Problem requirements
Among the entries below, find all lines that include "Green" and copy them.

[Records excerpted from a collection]
=== Section Start ===
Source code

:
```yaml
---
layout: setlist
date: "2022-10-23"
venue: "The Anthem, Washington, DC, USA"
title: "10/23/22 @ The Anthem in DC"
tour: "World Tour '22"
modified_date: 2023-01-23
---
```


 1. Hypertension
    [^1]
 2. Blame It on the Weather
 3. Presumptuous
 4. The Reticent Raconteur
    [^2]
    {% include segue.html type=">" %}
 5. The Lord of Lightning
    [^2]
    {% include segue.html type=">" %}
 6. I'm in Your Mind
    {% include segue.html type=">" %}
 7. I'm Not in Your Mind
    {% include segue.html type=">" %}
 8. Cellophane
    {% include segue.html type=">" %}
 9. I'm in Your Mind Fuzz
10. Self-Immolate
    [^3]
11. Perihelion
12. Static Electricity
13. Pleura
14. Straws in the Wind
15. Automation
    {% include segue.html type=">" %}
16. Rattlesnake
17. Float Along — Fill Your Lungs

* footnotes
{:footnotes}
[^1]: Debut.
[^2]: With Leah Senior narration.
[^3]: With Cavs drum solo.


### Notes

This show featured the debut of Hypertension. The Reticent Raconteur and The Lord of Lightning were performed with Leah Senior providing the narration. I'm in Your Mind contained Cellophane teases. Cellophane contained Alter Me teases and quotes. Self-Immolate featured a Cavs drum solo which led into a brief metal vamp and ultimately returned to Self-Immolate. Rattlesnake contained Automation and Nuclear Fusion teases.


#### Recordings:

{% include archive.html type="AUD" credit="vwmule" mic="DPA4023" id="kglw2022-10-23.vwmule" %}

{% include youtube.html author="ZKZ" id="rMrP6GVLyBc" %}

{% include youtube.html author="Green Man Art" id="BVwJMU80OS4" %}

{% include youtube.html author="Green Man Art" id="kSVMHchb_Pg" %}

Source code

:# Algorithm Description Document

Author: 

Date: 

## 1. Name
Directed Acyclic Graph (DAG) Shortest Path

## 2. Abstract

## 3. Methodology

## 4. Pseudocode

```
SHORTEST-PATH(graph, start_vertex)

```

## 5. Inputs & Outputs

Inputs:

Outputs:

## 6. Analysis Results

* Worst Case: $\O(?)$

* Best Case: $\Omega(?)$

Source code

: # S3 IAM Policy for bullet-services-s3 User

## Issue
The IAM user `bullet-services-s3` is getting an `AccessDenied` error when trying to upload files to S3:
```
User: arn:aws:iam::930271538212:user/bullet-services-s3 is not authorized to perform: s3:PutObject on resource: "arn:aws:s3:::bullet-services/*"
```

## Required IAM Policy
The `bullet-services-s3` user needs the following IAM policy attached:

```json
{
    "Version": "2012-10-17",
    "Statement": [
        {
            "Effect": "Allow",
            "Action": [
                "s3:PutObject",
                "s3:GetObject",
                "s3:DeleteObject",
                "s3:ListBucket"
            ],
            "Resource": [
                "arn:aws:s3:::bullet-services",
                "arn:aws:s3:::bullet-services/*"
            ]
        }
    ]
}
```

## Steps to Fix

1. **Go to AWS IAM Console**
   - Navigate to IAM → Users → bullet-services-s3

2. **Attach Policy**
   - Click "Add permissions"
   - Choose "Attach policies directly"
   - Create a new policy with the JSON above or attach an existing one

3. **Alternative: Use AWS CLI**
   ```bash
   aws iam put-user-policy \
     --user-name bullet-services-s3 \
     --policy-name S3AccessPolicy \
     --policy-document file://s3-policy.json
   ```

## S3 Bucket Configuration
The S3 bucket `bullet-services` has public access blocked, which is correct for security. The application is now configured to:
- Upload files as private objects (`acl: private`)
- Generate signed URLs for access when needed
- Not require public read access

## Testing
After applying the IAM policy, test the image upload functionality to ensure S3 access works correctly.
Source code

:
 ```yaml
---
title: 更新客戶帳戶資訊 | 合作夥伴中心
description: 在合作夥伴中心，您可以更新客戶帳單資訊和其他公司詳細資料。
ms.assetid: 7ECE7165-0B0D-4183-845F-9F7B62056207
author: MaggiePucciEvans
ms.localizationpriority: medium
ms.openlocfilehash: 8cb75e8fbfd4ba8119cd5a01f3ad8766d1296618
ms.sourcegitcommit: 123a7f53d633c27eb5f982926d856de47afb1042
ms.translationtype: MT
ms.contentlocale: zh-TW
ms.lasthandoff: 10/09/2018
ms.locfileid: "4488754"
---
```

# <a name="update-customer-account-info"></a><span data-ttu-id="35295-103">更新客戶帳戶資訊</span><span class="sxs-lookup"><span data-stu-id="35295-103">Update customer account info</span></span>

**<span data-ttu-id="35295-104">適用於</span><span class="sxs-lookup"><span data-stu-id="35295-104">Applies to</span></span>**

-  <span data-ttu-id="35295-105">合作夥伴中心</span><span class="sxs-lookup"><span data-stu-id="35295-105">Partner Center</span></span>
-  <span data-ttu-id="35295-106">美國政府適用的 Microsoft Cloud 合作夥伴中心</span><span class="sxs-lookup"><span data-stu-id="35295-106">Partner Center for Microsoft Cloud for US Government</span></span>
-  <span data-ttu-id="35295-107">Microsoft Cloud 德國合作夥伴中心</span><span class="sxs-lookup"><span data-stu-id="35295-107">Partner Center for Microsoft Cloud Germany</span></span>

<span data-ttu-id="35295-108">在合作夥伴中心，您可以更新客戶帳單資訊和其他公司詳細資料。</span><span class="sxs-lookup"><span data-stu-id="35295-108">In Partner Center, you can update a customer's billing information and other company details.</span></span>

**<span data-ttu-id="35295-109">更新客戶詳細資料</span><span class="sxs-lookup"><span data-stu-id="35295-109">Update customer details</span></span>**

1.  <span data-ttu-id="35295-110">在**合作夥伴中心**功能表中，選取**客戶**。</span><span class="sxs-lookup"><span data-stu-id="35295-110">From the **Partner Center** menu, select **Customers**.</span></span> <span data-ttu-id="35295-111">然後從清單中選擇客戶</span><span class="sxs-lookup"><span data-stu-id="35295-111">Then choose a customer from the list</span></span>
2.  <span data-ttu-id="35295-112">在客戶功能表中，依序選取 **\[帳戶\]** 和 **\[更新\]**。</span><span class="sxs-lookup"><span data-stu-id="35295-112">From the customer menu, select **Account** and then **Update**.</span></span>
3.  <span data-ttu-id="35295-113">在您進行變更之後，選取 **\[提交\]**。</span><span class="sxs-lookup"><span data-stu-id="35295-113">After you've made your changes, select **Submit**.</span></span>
=== Section End ===
Answer to this task
{% include youtube.html author="Green Man Art" id="BVwJMU80OS4" %}
{% include youtube.html author="Green Man Art" id="kSVMHchb_Pg" %}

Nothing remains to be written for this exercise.